[Source data]
● ● ● ● ● ● ●
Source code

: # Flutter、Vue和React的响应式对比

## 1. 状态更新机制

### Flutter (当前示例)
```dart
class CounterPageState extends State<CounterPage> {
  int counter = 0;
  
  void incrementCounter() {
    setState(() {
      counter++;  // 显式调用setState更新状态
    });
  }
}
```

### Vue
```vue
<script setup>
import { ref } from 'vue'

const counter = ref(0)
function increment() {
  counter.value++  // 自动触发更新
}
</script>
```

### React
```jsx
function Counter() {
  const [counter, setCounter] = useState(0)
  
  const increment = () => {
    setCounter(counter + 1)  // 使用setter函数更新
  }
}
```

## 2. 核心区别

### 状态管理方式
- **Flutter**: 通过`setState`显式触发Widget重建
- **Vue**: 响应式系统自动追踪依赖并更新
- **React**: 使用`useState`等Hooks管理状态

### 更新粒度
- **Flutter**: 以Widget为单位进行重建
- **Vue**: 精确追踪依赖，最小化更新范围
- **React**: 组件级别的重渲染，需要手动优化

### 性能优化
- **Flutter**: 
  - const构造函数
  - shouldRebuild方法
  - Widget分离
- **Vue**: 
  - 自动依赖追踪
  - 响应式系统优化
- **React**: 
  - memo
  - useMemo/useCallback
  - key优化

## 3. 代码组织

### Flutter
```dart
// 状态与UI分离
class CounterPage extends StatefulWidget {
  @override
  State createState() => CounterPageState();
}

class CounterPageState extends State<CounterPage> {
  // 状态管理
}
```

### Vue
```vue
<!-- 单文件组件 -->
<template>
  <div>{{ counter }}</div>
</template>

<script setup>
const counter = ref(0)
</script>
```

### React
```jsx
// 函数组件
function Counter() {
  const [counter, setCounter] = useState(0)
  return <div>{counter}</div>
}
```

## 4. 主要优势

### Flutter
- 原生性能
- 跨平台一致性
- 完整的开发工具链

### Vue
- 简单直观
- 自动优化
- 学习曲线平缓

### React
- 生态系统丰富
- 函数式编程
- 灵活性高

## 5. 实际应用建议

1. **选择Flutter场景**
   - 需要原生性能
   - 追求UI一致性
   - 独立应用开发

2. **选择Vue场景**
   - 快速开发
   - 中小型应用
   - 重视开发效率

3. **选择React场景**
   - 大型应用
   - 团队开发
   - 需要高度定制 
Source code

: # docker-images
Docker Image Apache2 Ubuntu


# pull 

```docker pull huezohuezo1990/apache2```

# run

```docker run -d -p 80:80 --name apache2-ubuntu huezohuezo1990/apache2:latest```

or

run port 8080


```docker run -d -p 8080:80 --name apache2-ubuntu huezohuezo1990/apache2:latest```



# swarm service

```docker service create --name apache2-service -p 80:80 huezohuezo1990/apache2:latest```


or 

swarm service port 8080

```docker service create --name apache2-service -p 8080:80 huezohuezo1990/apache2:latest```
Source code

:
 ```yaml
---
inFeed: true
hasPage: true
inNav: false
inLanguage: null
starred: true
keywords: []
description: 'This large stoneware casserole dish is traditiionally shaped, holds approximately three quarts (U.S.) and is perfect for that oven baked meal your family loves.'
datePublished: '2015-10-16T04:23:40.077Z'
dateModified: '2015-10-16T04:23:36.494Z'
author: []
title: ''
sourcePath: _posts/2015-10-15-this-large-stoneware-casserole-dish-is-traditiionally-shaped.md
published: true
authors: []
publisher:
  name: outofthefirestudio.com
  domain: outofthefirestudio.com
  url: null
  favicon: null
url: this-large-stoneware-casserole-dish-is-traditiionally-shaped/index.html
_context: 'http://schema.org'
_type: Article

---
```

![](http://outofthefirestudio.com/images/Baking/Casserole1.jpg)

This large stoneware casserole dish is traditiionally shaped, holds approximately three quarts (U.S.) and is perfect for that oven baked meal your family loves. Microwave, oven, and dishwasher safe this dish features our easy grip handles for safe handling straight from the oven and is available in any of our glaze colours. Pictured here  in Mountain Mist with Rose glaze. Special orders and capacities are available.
● ● ● ● ● ● ●
(PROBLEM REQUIREMENTS) Look over the records above and copy each line that includes the string "images".

(EXERCISE ANSWER)
: # docker-images
![](http://outofthefirestudio.com/images/Baking/Casserole1.jpg)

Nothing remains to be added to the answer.